Postby CSLFiero » Fri Mar 15, 2013 12:54 pm

I'm sorry Marie, you left your language ambiguous enough for it to be interpreted that way.

In the end the only point I'm trying to make is that if your breeder clips, consider it part of your value equation of that breeder and make the best possible choice considering all factors. Don't make clipping a deal breaker. Recognize that if the pros of a breeder outweigh the cons, you don't necessarily have to reconsider the choice of the bird, breeder, or ownership, just newly consider the potential challenges of a clipped baby.

I felt like that sentiment was getting lost and strawfrawg may not even have know that Kili was a clipped bird. I've noticed she's changed her response about flighted to Yes now, but it remains that her baby will likely come clipped if that's the requirements of her breeder. (see edit)

I see the little baby in her av.. And can sense that she grows excited for April, just one month away, for her baby to come home. Mike is the most respected person on this site.. and his suggestions are sagely and based in evidence, I think that's why she changed over to a Yes for flight. But she can't take her deposit back now, that would break her heart. It would break mine!

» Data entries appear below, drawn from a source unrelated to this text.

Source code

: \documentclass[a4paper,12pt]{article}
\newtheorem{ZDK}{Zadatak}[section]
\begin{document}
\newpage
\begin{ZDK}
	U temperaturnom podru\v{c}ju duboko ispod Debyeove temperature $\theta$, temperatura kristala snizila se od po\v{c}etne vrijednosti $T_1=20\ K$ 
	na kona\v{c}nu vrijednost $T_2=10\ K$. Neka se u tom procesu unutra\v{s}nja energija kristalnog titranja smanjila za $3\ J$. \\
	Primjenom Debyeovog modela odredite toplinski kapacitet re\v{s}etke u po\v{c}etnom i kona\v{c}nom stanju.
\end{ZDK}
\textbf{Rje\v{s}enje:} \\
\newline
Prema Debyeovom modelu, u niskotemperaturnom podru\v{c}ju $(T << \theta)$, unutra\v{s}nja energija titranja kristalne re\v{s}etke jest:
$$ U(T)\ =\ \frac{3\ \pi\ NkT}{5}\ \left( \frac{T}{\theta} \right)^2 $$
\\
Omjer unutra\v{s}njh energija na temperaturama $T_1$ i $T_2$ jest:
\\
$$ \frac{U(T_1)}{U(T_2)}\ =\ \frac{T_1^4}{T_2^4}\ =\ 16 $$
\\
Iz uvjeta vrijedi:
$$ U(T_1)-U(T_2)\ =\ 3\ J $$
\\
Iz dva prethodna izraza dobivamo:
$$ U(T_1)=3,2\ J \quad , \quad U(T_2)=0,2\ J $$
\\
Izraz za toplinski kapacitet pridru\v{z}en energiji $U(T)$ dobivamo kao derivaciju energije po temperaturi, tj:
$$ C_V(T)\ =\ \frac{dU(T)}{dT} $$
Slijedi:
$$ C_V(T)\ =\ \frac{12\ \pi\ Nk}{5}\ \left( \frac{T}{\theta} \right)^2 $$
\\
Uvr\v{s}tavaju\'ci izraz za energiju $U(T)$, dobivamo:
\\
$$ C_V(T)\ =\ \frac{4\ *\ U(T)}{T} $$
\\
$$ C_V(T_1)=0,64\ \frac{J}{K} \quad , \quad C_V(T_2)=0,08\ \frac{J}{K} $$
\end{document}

So no, there isn't a bit of reconsideration needed IMO . Only new considerations to the challenge of a bird who was clipped.

Edit: I went back and apparently her sennie isn't going to come clipped (sorry, my bad for missing that).. But I'm not going to change what I said because anyone in her position that has a breeder that does clip (in fact the breeder for my Greater will clip. It's just the way it has to be for her) needs to know that it's not going to ruin your pet.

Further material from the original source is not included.